Given this precedent it may be hard to find the current legislative proposal to be valid.

Federal vs. State Conflict: Where is the Loan Made?

Even so, the opt out right originally afforded to states only applied to loans made in that state. Thus the next legal question is when is a loan made in Colorado to determine whether the opt out (assuming arguendo its validity) is to be applied. Simply stated, Colorado can only opt out of loans made in Colorado. The FDIC indicates that a loan is made based on the choice of law provisions found in a loan agreement and where certain non-ministerial functions are performed – those being where the credit decision is made, where the credit decision is communicated and where funds are disbursed.6 Thus for federal purposes, loans made by an out of state bank meeting those criteria would not be made in Colorado and would not be subject to the opt out or Colorado UCCC rate and fee limitations.
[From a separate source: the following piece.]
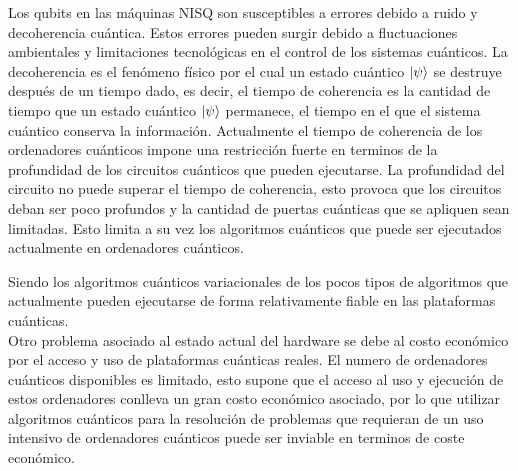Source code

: Los qubits en las máquinas NISQ son susceptibles a errores debido a ruido y decoherencia cuántica. Estos errores pueden surgir debido a fluctuaciones ambientales y limitaciones tecnológicas en el control de los sistemas cuánticos. La decoherencia es el fenómeno físico por el cual un estado cuántico $\ket{\psi}$ se destruye después de un tiempo dado, es decir, el tiempo de coherencia es la cantidad de tiempo que un estado cuántico $\ket{\psi}$ permanece, el tiempo en el que el sistema cuántico conserva la información. Actualmente el tiempo de coherencia de los ordenadores cuánticos impone una restricción fuerte en terminos de la profundidad de los circuitos cuánticos que pueden ejecutarse. La profundidad del circuito no puede superar el tiempo de coherencia, esto provoca que los circuitos deban ser poco profundos y la cantidad de puertas cuánticas que se apliquen sean limitadas. Esto limita a su vez los algoritmos cuánticos que puede ser ejecutados actualmente en ordenadores cuánticos. 

\newpage

Siendo los algoritmos cuánticos variacionales de los pocos tipos de algoritmos que actualmente pueden ejecutarse de forma relativamente fiable en las plataformas cuánticas. \\

Otro problema asociado al estado actual del hardware se debe al costo económico por el acceso y uso de plataformas cuánticas reales. El numero de ordenadores cuánticos disponibles es limitado, esto supone que el acceso al uso y ejecución de estos ordenadores conlleva un gran costo económico asociado, por lo que utilizar algoritmos cuánticos para la resolución de problemas que requieran de un uso intensivo de ordenadores cuánticos puede ser inviable en terminos de coste económico.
But again, the plot thickens. Colorado’s UCCC states that a loan is made in Colorado if “A consumer who is a resident of this state enters into the transaction with a creditor who has solicited or advertised in this state by any means, including but not limited to mail, brochure, telephone, print, radio, television, internet, or any other electronic means.”7 

Thus we have a classic federal vs. state conflict and confrontation that would need to be resolved before determining whether the opt out applies or not – likely only to be decided within the context of litigation.

What’s Next?

Given that the opt out would not even become effective until July 1, 2024, rational minds would hope that the stakeholders and the state would come up with a more reasonable approach to legislation and address these significant hurdles as to whether an opt out can even occur at this time. Nor does the legislation solve the problem since national banks are free to do what Colorado attempts to restrict state banks from doing. That only results in an uneven playing field which reduces competition and disadvantages state chartered institutions.

Further, Colorado may suffer the same fate other jurisdictions have seen when imposing rate caps and other lender restrictions – and consumers will be the ones who are hurt the most – being denied access to competitive products and credit access, often to those who need it the most. This action is reminiscent of more recent times when the Colorado Attorney General sued online market lending platforms and lenders withdrew from the state and investor appetite for Colorado loans diminished and dried up. If this becomes effective in July 2024 even those affected by the settlement in that Attorney General action will face more restrictions and lower rates than are in effect now.

Let’s only hope that better legislation and not litigation is called upon to resolve these issues. And that other states do not blindly fall into these legal traps that will generate that litigation and market uncertainty.


  1. 12 USC Sec. 85
  2. Marquette Nat’l Bank v. First Omaha Service Corp., 439 U.S. 299 (1978).
  3. Depository Institutions Deregulation and Monetary Control Act (codified at 12 USC Sec. 1831d(a).
  4. Section 407 of the FINANCIAL INSTITUTIONS REFORM, RECOVERY, AND ENFORCEMENT ACT OF 1989, PL 101–73, August 9, 1989, 103 Stat 183.
  5. Stoorman v. Greenwood Tr. Co., 888 P.2d 289, 293 (Colo. App. 1994), aff'd, 908 P.2d 133 (Colo. 1995).
  6. FDIC General Counsel Opinion No. 11 (1998).
  7. Colo. Rev. Stat. Ann. § 5-1-201(1)(b).